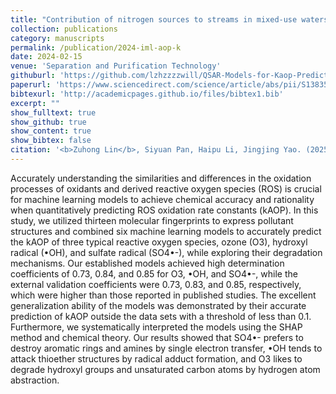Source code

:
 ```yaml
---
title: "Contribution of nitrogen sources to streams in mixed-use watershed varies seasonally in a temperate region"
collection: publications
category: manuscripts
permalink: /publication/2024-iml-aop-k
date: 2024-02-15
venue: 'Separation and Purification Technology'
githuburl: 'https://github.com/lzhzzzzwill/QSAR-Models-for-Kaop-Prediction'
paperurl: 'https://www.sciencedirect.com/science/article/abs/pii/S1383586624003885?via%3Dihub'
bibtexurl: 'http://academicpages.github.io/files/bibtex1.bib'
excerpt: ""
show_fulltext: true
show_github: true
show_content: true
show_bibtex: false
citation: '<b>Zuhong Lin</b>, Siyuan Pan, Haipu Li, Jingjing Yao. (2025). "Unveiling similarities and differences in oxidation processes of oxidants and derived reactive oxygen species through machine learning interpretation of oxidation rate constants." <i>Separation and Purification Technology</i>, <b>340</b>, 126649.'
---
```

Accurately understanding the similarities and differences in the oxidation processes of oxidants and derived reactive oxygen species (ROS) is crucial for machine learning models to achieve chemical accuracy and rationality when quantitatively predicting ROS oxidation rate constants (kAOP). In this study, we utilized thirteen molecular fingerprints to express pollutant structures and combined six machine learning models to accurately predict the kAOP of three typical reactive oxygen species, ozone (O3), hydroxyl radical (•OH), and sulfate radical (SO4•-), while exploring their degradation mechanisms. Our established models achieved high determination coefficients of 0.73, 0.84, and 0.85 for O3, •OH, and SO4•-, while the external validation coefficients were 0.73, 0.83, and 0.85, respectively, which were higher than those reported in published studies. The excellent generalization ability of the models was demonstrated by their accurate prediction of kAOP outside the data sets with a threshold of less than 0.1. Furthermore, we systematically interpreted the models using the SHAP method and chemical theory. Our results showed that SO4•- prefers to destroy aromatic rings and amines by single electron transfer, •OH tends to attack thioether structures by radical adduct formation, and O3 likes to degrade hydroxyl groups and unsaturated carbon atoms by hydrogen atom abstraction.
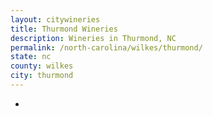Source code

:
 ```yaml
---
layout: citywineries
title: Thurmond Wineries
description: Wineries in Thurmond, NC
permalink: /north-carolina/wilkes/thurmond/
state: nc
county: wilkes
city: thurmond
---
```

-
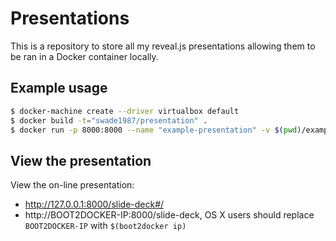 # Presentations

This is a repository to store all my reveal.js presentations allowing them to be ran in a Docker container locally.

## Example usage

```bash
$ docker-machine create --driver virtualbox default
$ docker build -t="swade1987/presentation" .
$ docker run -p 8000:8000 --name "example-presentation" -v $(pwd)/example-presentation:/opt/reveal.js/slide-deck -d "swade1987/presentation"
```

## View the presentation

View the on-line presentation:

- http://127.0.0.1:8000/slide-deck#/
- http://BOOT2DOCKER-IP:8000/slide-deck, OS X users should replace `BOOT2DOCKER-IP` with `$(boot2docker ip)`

•••

_What to do_.
Reproduce each line from the records that contains the word "View".

_Answer to this exercise_.
## View the presentation
View the on-line presentation:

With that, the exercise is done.